Thursday, April 2, 2020

Nearly 20 million workers will likely be laid off or furloughed by July: Updated state numbers project further job losses due to the coronavirus [feedly]

A grim report from EPI

Nearly 20 million workers will likely be laid off or furloughed by July: 

Updated state numbers project further job losses due to the coronavirus
https://www.epi.org/blog/nearly-20-million-jobs-lost-by-july-due-to-the-coronavirus/

As the United States comes to terms with the scale of the coronavirus pandemic, new economic projections continue to deteriorate, indicating an increasingly devastating impact on the U.S. economy. The latest Goldman Sachs forecast predicts a 9% contraction for the first quarter of this year and a 34% contraction in the second quarter. This large drop in GDP is consistent with 19.8 million jobs lost by July, bringing unemployment rates across the country into the mid-teens.

Our estimate is much larger than was predicted even a week ago, when the forecasting implied 14 million would be furloughed or laid off. Each escalating forecast is an indication that policymakers at every level of government need to be acting immediately to curb the spread of the virus and protect the health and economic well-being of their communities.

Importantly, these latest estimates account for the recently enacted CARES Act and assume a fourth coronavirus-related federal relief bill that will ramp up state aid—a particularly effective form of stimulus. In other words, Congress must pass additional stimulus measures—especially aid to state and local governments—just to keep the losses where we are predicting them to be today. Policymakers could go one step further and use public debt to finance the wages of workers who would otherwise lose their jobs, as Britain and Denmark are doing. This would allow workers to keep their jobs, even if they are unable to work from home or their employer is closed. It would also allow some workers to save money that they could spend once the pandemic has subsided, which would help jumpstart the recovery.

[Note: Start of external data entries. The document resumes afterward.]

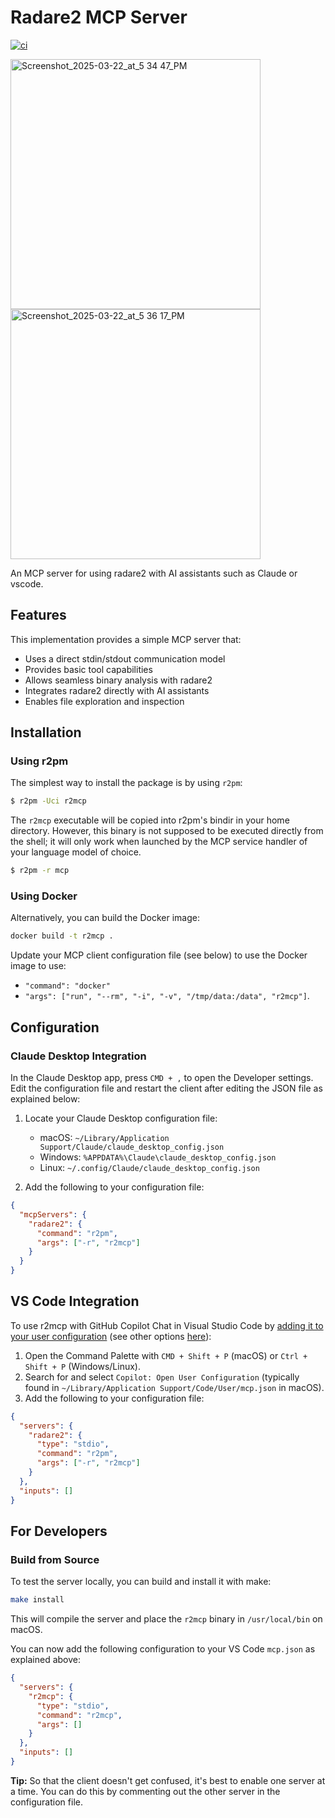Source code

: # Radare2 MCP Server

[![ci](https://github.com/radareorg/radare2-mcp/actions/workflows/ci.yml/badge.svg)](https://github.com/radareorg/radare2-mcp/actions/workflows/ci.yml)

<img width="400" alt="Screenshot_2025-03-22_at_5 34 47_PM" src="https://github.com/user-attachments/assets/5322c3fc-fc07-4770-96a3-5a6d82d439c2" />
<img width="400" alt="Screenshot_2025-03-22_at_5 36 17_PM" src="https://github.com/user-attachments/assets/132a1de0-6978-4202-8dce-aa3d60551b9a" />

An MCP server for using radare2 with AI assistants such as Claude or vscode.

## Features

This implementation provides a simple MCP server that:

- Uses a direct stdin/stdout communication model
- Provides basic tool capabilities
- Allows seamless binary analysis with radare2
- Integrates radare2 directly with AI assistants
- Enables file exploration and inspection

## Installation

### Using r2pm

The simplest way to install the package is by using `r2pm`:

```bash
$ r2pm -Uci r2mcp
```

The `r2mcp` executable will be copied into r2pm's bindir in your home directory. However, this binary is not supposed to be executed directly from the shell; it will only work when launched by the MCP service handler of your language model of choice.

```bash
$ r2pm -r mcp
```

### Using Docker

Alternatively, you can build the Docker image:

```bash
docker build -t r2mcp .
```

Update your MCP client configuration file (see below) to use the Docker image to use:

- `"command": "docker"`
- `"args": ["run", "--rm", "-i", "-v", "/tmp/data:/data", "r2mcp"]`.

## Configuration

### Claude Desktop Integration

In the Claude Desktop app, press `CMD + ,` to open the Developer settings. Edit the configuration file and restart the client after editing the JSON file as explained below:

1. Locate your Claude Desktop configuration file:

   - macOS: `~/Library/Application Support/Claude/claude_desktop_config.json`
   - Windows: `%APPDATA%\Claude\claude_desktop_config.json`
   - Linux: `~/.config/Claude/claude_desktop_config.json`

2. Add the following to your configuration file:

```json
{
  "mcpServers": {
    "radare2": {
      "command": "r2pm",
      "args": ["-r", "r2mcp"]
    }
  }
}
```

## VS Code Integration

To use r2mcp with GitHub Copilot Chat in Visual Studio Code by [adding it to your user configuration](https://code.visualstudio.com/docs/copilot/chat/mcp-servers#_add-an-mcp-server-to-your-user-configuration) (see other options [here](https://code.visualstudio.com/docs/copilot/chat/mcp-servers#_add-an-mcp-server)):

1. Open the Command Palette with `CMD + Shift + P` (macOS) or `Ctrl + Shift + P` (Windows/Linux).
2. Search for and select `Copilot: Open User Configuration` (typically found in `~/Library/Application Support/Code/User/mcp.json` in macOS).
3. Add the following to your configuration file:

```json
{
  "servers": {
    "radare2": {
      "type": "stdio",
      "command": "r2pm",
      "args": ["-r", "r2mcp"]
    }
  },
  "inputs": []
}
```

## For Developers

### Build from Source

To test the server locally, you can build and install it with make:

```bash
make install
```

This will compile the server and place the `r2mcp` binary in `/usr/local/bin` on macOS.

You can now add the following configuration to your VS Code `mcp.json` as explained above:

```json
{
  "servers": {
    "r2mcp": {
      "type": "stdio",
      "command": "r2mcp",
      "args": []
    }
  },
  "inputs": []
}
```

**Tip:** So that the client doesn't get confused, it's best to enable one server at a time. You can do this by commenting out the other server in the configuration file.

In the map and tables below, we have updated our estimates of predicted layoffs and furloughs by state and added a projection of the resulting unemployment rates in each state. The map in Figure A shows that California is expected to have the largest number of jobs lost, with the state losing nearly 2.3 million jobs through June. Texas, Florida, and New York have the next largest job loss numbers at 1.7 million, 1.3 million, and 1.2 million jobs lost, respectively—losses representing between 14.7 and 17.0% of total private-sector employment in these states.

Figure A

Nevada is expected to have the largest job losses in percentage terms (20.1%), as the state's high concentration of retail, leisure, and hospitality jobs are likely to experience disproportionate losses. Social distancing measures are essential for stopping the spread of the coronavirus, but they have a disproportionate impact on businesses and workers in these industries, for whom teleworking is largely not possible.

Nevada will also have the highest unemployment rate (19.7%) of any state by July, while more than 1 in 6 workers are projected to be unemployed in Alaska (17.8%), Hawaii (17.8%), Mississippi (17.5%), and Delaware (16.8%).

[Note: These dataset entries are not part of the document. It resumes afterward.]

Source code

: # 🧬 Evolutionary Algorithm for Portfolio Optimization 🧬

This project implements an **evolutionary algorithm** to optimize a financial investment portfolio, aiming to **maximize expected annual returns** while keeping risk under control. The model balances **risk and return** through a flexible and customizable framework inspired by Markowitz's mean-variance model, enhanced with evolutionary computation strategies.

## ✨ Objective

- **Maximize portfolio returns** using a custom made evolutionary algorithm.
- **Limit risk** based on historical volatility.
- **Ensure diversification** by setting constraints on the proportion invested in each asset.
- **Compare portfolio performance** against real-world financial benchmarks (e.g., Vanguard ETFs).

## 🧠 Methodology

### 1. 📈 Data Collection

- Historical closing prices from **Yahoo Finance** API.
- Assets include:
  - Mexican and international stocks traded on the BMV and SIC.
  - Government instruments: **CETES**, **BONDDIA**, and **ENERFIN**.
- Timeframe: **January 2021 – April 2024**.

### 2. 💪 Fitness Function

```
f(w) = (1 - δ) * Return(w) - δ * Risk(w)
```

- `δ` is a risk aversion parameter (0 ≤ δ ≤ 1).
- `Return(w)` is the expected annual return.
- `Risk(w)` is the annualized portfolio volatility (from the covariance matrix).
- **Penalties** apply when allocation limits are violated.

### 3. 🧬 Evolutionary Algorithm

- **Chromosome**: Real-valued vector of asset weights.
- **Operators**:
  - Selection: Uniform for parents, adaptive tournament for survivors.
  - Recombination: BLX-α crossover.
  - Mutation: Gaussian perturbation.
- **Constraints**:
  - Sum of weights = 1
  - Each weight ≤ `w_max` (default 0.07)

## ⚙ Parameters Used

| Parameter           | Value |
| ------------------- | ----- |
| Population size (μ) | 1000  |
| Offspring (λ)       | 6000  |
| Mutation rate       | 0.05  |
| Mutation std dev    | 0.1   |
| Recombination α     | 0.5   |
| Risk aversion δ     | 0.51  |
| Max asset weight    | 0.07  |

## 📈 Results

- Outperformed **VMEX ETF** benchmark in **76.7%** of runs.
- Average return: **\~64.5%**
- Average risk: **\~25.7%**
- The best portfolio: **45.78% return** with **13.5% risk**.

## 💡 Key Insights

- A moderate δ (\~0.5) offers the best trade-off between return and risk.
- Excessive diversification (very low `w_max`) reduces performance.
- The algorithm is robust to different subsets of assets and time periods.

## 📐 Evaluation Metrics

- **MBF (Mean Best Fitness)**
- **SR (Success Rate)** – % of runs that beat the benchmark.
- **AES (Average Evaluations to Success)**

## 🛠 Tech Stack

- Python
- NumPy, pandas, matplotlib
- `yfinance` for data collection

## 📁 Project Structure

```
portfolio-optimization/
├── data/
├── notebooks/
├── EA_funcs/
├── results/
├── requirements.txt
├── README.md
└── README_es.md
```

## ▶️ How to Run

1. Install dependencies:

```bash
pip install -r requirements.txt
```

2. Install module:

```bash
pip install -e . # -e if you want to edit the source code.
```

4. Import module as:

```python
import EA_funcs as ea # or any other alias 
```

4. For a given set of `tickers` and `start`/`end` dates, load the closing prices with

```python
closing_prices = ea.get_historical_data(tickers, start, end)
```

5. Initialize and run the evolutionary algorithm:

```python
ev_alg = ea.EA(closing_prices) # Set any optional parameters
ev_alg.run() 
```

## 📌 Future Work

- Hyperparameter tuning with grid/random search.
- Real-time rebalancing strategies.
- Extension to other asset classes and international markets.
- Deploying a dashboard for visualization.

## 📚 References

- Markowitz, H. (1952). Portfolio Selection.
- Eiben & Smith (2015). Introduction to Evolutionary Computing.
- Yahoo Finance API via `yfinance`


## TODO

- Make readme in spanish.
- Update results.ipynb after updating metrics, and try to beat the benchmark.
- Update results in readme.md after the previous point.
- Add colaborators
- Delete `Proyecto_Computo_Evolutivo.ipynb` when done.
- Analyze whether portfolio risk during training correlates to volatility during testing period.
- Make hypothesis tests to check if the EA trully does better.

We should note that not every one of these lost jobs would necessarily be captured by employment surveys. For example, if workers are furloughed rather than laid off, then they may still be on employer payrolls. This 19.8 million job loss number is a measure of lost labor demand that could show up as reduced hours, layoffs, a collapse in hiring, or furloughs.

Our unemployment projections simply add the projected job losses onto February 2020 unemployment levels in each state (the most recent available state-level data) and divide by the February 2020 labor force levels. (In other words, we are assuming no change in labor force levels or participation.)

These assumptions may overstate the actual change in the official unemployment rate since some workers hold multiple jobs, and it is unclear how the current circumstances will affect people's labor force status. Under normal circumstances, people are only counted as officially unemployed if they are actively searching for work—something that is not possible, nor desirable, with social distancing measures in place. Yet, they do indicate how dire the situation is likely to be for working people in every state. In the depths of the Great Recession, the highest unemployment rate any state reached was 14.6% in Michigan in June 2009.